REQUIRED WORK: Output exactly the line that includes "以艾略特的机伶，决不会看不出" and all the lines after it through the end of the listing below, and nothing more.

Start of EXTRACTED INFORMATION

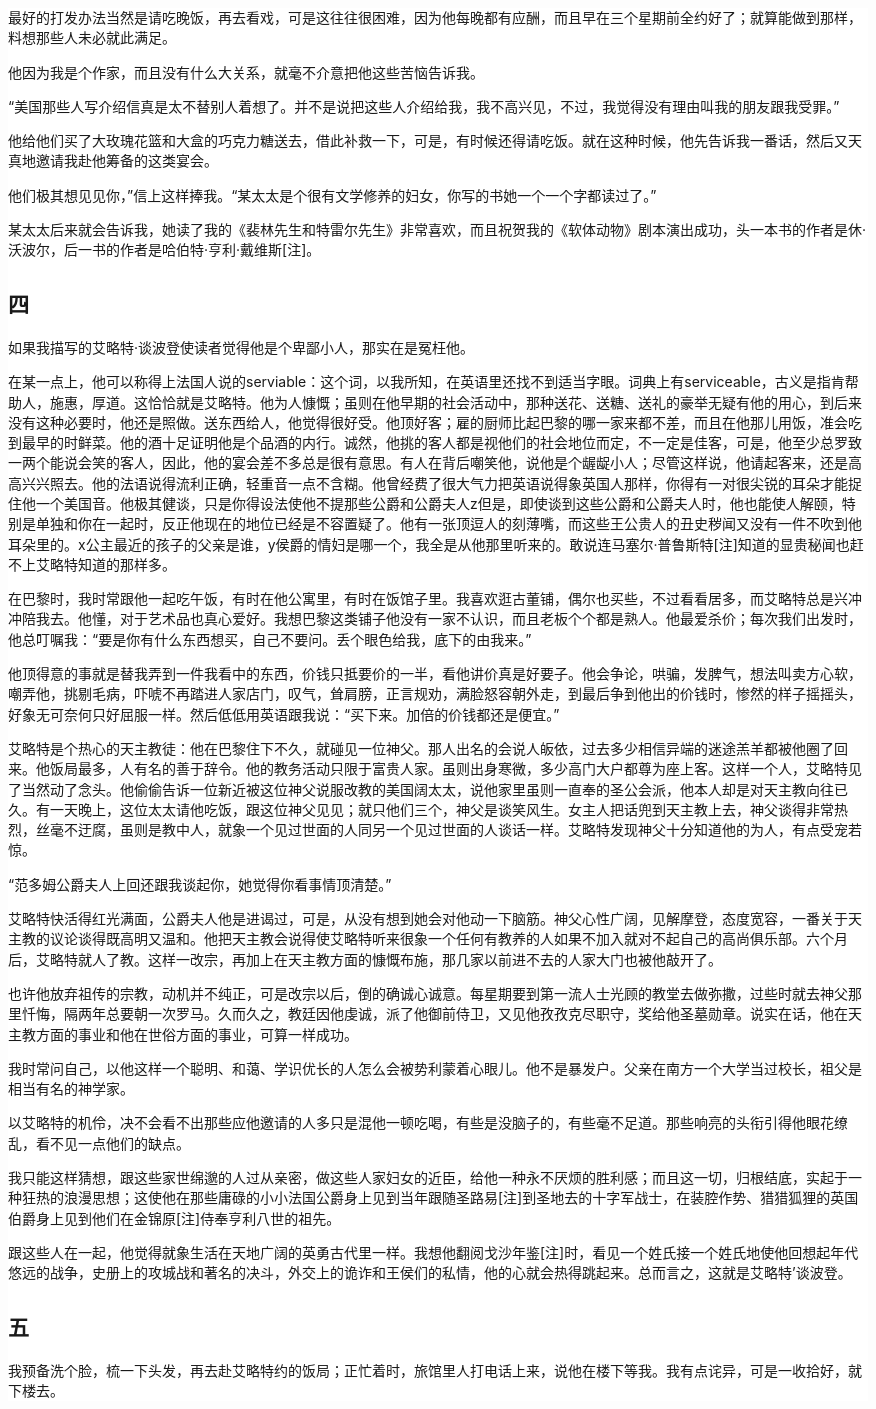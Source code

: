 最好的打发办法当然是请吃晚饭，再去看戏，可是这往往很困难，因为他每晚都有应酬，而且早在三个星期前全约好了；就算能做到那样，料想那些人未必就此满足。

他因为我是个作家，而且没有什么大关系，就毫不介意把他这些苦恼告诉我。

“美国那些人写介绍信真是太不替别人着想了。并不是说把这些人介绍给我，我不高兴见，不过，我觉得没有理由叫我的朋友跟我受罪。”

他给他们买了大玫瑰花篮和大盒的巧克力糖送去，借此补救一下，可是，有时候还得请吃饭。就在这种时候，他先告诉我一番话，然后又天真地邀请我赴他筹备的这类宴会。

他们极其想见见你，”信上这样捧我。“某太太是个很有文学修养的妇女，你写的书她一个一个字都读过了。”

某太太后来就会告诉我，她读了我的《裴林先生和特雷尔先生》非常喜欢，而且祝贺我的《软体动物》剧本演出成功，头一本书的作者是休·沃波尔，后一书的作者是哈伯特·亨利·戴维斯[注]。



## 四


如果我描写的艾略特·谈波登使读者觉得他是个卑鄙小人，那实在是冤枉他。

在某一点上，他可以称得上法国人说的serviable：这个词，以我所知，在英语里还找不到适当字眼。词典上有serviceable，古义是指肯帮助人，施惠，厚道。这恰恰就是艾略特。他为人慷慨；虽则在他早期的社会活动中，那种送花、送糖、送礼的豪举无疑有他的用心，到后来没有这种必要时，他还是照做。送东西给人，他觉得很好受。他顶好客；雇的厨师比起巴黎的哪一家来都不差，而且在他那儿用饭，准会吃到最早的时鲜菜。他的酒十足证明他是个品酒的内行。诚然，他挑的客人都是视他们的社会地位而定，不一定是佳客，可是，他至少总罗致一两个能说会笑的客人，因此，他的宴会差不多总是很有意思。有人在背后嘲笑他，说他是个龌龊小人；尽管这样说，他请起客来，还是高高兴兴照去。他的法语说得流利正确，轻重音一点不含糊。他曾经费了很大气力把英语说得象英国人那样，你得有一对很尖锐的耳朵才能捉住他一个美国音。他极其健谈，只是你得设法使他不提那些公爵和公爵夫人z但是，即使谈到这些公爵和公爵夫人时，他也能使人解颐，特别是单独和你在一起时，反正他现在的地位已经是不容置疑了。他有一张顶逗人的刻薄嘴，而这些王公贵人的丑史秽闻又没有一件不吹到他耳朵里的。x公主最近的孩子的父亲是谁，y侯爵的情妇是哪一个，我全是从他那里听来的。敢说连马塞尔·普鲁斯特[注]知道的显贵秘闻也赶不上艾略特知道的那样多。

在巴黎时，我时常跟他一起吃午饭，有时在他公寓里，有时在饭馆子里。我喜欢逛古董铺，偶尔也买些，不过看看居多，而艾略特总是兴冲冲陪我去。他懂，对于艺术品也真心爱好。我想巴黎这类铺子他没有一家不认识，而且老板个个都是熟人。他最爱杀价；每次我们出发时，他总叮嘱我：“要是你有什么东西想买，自己不要问。丢个眼色给我，底下的由我来。”

他顶得意的事就是替我弄到一件我看中的东西，价钱只抵要价的一半，看他讲价真是好要子。他会争论，哄骗，发脾气，想法叫卖方心软，嘲弄他，挑剔毛病，吓唬不再踏进人家店门，叹气，耸肩膀，正言规劝，满脸怒容朝外走，到最后争到他出的价钱时，惨然的样子摇摇头，好象无可奈何只好屈服一样。然后低低用英语跟我说：“买下来。加倍的价钱都还是便宜。”

艾略特是个热心的天主教徒：他在巴黎住下不久，就碰见一位神父。那人出名的会说人皈依，过去多少相信异端的迷途羔羊都被他圈了回来。他饭局最多，人有名的善于辞令。他的教务活动只限于富贵人家。虽则出身寒微，多少高门大户都尊为座上客。这样一个人，艾略特见了当然动了念头。他偷偷告诉一位新近被这位神父说服改教的美国阔太太，说他家里虽则一直奉的圣公会派，他本人却是对天主教向往已久。有一天晚上，这位太太请他吃饭，跟这位神父见见；就只他们三个，神父是谈笑风生。女主人把话兜到天主教上去，神父谈得非常热烈，丝毫不迂腐，虽则是教中人，就象一个见过世面的人同另一个见过世面的人谈话一样。艾略特发现神父十分知道他的为人，有点受宠若惊。

“范多姆公爵夫人上回还跟我谈起你，她觉得你看事情顶清楚。”

艾略特快活得红光满面，公爵夫人他是进谒过，可是，从没有想到她会对他动一下脑筋。神父心性广阔，见解摩登，态度宽容，一番关于天主教的议论谈得既高明又温和。他把天主教会说得使艾略特听来很象一个任何有教养的人如果不加入就对不起自己的高尚俱乐部。六个月后，艾略特就人了教。这样一改宗，再加上在天主教方面的慷慨布施，那几家以前进不去的人家大门也被他敲开了。

也许他放弃祖传的宗教，动机并不纯正，可是改宗以后，倒的确诚心诚意。每星期要到第一流人士光顾的教堂去做弥撒，过些时就去神父那里忏悔，隔两年总要朝一次罗马。久而久之，教廷因他虔诚，派了他御前侍卫，又见他孜孜克尽职守，奖给他圣墓勋章。说实在话，他在天主教方面的事业和他在世俗方面的事业，可算一样成功。

我时常问自己，以他这样一个聪明、和蔼、学识优长的人怎么会被势利蒙着心眼儿。他不是暴发户。父亲在南方一个大学当过校长，祖父是相当有名的神学家。

以艾略特的机伶，决不会看不出那些应他邀请的人多只是混他一顿吃喝，有些是没脑子的，有些毫不足道。那些响亮的头衔引得他眼花缭乱，看不见一点他们的缺点。

我只能这样猜想，跟这些家世绵邈的人过从亲密，做这些人家妇女的近臣，给他一种永不厌烦的胜利感；而且这一切，归根结底，实起于一种狂热的浪漫思想；这使他在那些庸碌的小小法国公爵身上见到当年跟随圣路易[注]到圣地去的十字军战士，在装腔作势、猎猎狐狸的英国伯爵身上见到他们在金锦原[注]侍奉亨利八世的祖先。

跟这些人在一起，他觉得就象生活在天地广阔的英勇古代里一样。我想他翻阅戈沙年鉴[注]时，看见一个姓氏接一个姓氏地使他回想起年代悠远的战争，史册上的攻城战和著名的决斗，外交上的诡诈和王侯们的私情，他的心就会热得跳起来。总而言之，这就是艾略特’谈波登。



## 五


我预备洗个脸，梳一下头发，再去赴艾略特约的饭局；正忙着时，旅馆里人打电话上来，说他在楼下等我。我有点诧异，可是一收拾好，就下楼去。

End of EXTRACTED INFORMATION

RESPONSE TO THIS EXERCISE:
以艾略特的机伶，决不会看不出那些应他邀请的人多只是混他一顿吃喝，有些是没脑子的，有些毫不足道。那些响亮的头衔引得他眼花缭乱，看不见一点他们的缺点。

我只能这样猜想，跟这些家世绵邈的人过从亲密，做这些人家妇女的近臣，给他一种永不厌烦的胜利感；而且这一切，归根结底，实起于一种狂热的浪漫思想；这使他在那些庸碌的小小法国公爵身上见到当年跟随圣路易[注]到圣地去的十字军战士，在装腔作势、猎猎狐狸的英国伯爵身上见到他们在金锦原[注]侍奉亨利八世的祖先。

跟这些人在一起，他觉得就象生活在天地广阔的英勇古代里一样。我想他翻阅戈沙年鉴[注]时，看见一个姓氏接一个姓氏地使他回想起年代悠远的战争，史册上的攻城战和著名的决斗，外交上的诡诈和王侯们的私情，他的心就会热得跳起来。总而言之，这就是艾略特’谈波登。



## 五


我预备洗个脸，梳一下头发，再去赴艾略特约的饭局；正忙着时，旅馆里人打电话上来，说他在楼下等我。我有点诧异，可是一收拾好，就下楼去。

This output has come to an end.